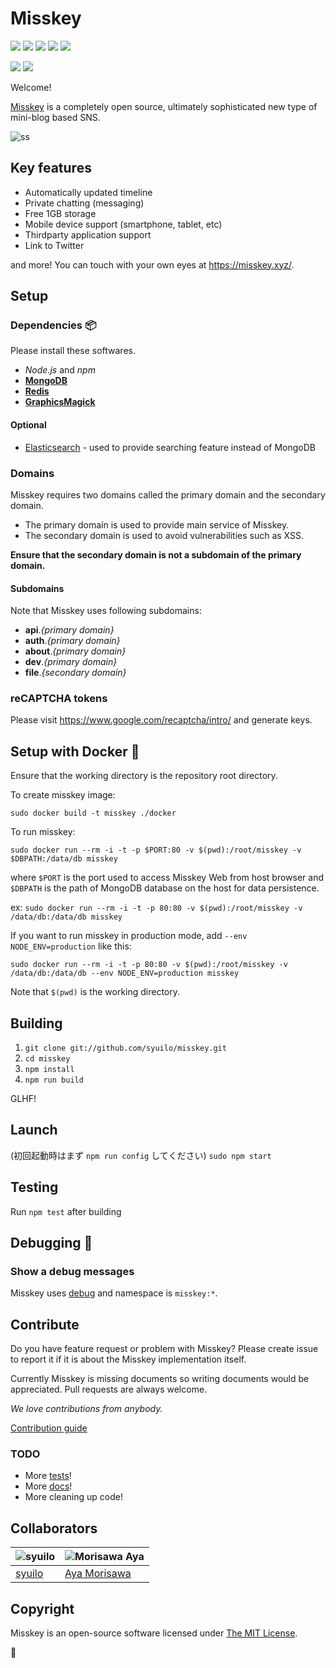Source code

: Misskey
================================

[![][travis-badge]][travis-link]
[![][appveyor-badge]][appveyor-link]
[![][dependencies-badge]][dependencies-link]
[![][mit-badge]][mit]
[![][saythanks-badge]][saythanks]

[![][himawari-badge]][himasaku]
[![][sakurako-badge]][himasaku]

Welcome!

[Misskey](https://misskey.xyz) is a completely open source,
ultimately sophisticated new type of mini-blog based SNS.

![ss](./resources/ss.jpg)

Key features
--------------------------------
* Automatically updated timeline
* Private chatting (messaging)
* Free 1GB storage
* Mobile device support (smartphone, tablet, etc)
* Thirdparty application support
* Link to Twitter

and more! You can touch with your own eyes at https://misskey.xyz/.

Setup
--------------------------------
### Dependencies :package:
Please install these softwares.
* *Node.js* and *npm*
* **[MongoDB](https://www.mongodb.com/)**
* **[Redis](https://redis.io/)**
* **[GraphicsMagick](http://www.graphicsmagick.org/)**

#### Optional
* [Elasticsearch](https://www.elastic.co/) - used to provide searching feature instead of MongoDB

### Domains
Misskey requires two domains called the primary domain and the secondary domain.

* The primary domain is used to provide main service of Misskey.
* The secondary domain is used to avoid vulnerabilities such as XSS.

**Ensure that the secondary domain is not a subdomain of the primary domain.**

#### Subdomains
Note that Misskey uses following subdomains:

* **api**.*{primary domain}*
* **auth**.*{primary domain}*
* **about**.*{primary domain}*
* **dev**.*{primary domain}*
* **file**.*{secondary domain}*

### reCAPTCHA tokens
Please visit https://www.google.com/recaptcha/intro/ and generate keys.

Setup with Docker :whale:
--------------------------------
Ensure that the working directory is the repository root directory.

To create misskey image:

`sudo docker build -t misskey ./docker`

To run misskey:

`sudo docker run --rm -i -t -p $PORT:80 -v $(pwd):/root/misskey -v $DBPATH:/data/db misskey`

where `$PORT` is the port used to access Misskey Web from host browser
and `$DBPATH` is the path of MongoDB database on the host for data persistence.

ex: `sudo docker run --rm -i -t -p 80:80 -v $(pwd):/root/misskey -v /data/db:/data/db misskey`

If you want to run misskey in production mode, add `--env NODE_ENV=production` like this:

`sudo docker run --rm -i -t -p 80:80 -v $(pwd):/root/misskey -v /data/db:/data/db --env NODE_ENV=production misskey`

Note that `$(pwd)` is the working directory.

Building
--------------------------------
1. `git clone git://github.com/syuilo/misskey.git`
2. `cd misskey`
3. `npm install`
4. `npm run build`

GLHF!

Launch
--------------------------------
(初回起動時はまず `npm run config` してください)
`sudo npm start`

Testing
--------------------------------
Run `npm test` after building

Debugging :bug:
--------------------------------
### Show a debug messages
Misskey uses [debug](https://github.com/visionmedia/debug) and namespace is `misskey:*`.

Contribute
--------------------------------
Do you have feature request or problem with Misskey?
Please create issue to report it if it is about the Misskey implementation itself.

Currently Misskey is missing documents so writing documents would be appreciated.
Pull requests are always welcome.

*We love contributions from anybody.*

[Contribution guide](./CONTRIBUTING.md)

### TODO
* More [tests](./test)!
* More [docs](./docs)!
* More cleaning up code!

Collaborators
------------------------------
| ![syuilo](https://avatars2.githubusercontent.com/u/4439005?v=3&s=70) | ![Morisawa Aya](https://avatars0.githubusercontent.com/u/10798641?v=3&s=70)
|---|---|
| [syuilo](https://syuilo.com) | [Aya Morisawa](https://github.com/ayamorisawa)|

Copyright
------------------------------
Misskey is an open-source software licensed under [The MIT License](LICENSE).

🍮

[mit]:                http://opensource.org/licenses/MIT
[mit-badge]:          https://img.shields.io/badge/license-MIT-444444.svg?style=flat-square
[travis-link]:        https://travis-ci.org/syuilo/misskey
[travis-badge]:       http://img.shields.io/travis/syuilo/misskey/master.svg?style=flat-square&label=Linux
[appveyor-link]:      https://ci.appveyor.com/project/syuilo/misskey
[appveyor-badge]:     https://img.shields.io/appveyor/ci/syuilo/misskey/master.svg?style=flat-square&label=Windows
[dependencies-link]:  https://gemnasium.com/syuilo/misskey
[dependencies-badge]: https://img.shields.io/gemnasium/syuilo/misskey.svg?style=flat-square
[saythanks]:          https://saythanks.io/to/syuilo
[saythanks-badge]:    https://img.shields.io/badge/SayThanks.io-☼-1EAEDB.svg?style=flat-square
[himasaku]:           https://himasaku.net
[himawari-badge]:     https://img.shields.io/badge/%E5%8F%A4%E8%B0%B7-%E5%90%91%E6%97%A5%E8%91%B5-1684c5.svg?style=flat-square
[sakurako-badge]:     https://img.shields.io/badge/%E5%A4%A7%E5%AE%A4-%E6%AB%BB%E5%AD%90-efb02a.svg?style=flat-square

▶ _What needs to be done_
Across the entries above, work out the count of lines that hold the word "shields", and state that number alone.

▶ _Answer to this task_
7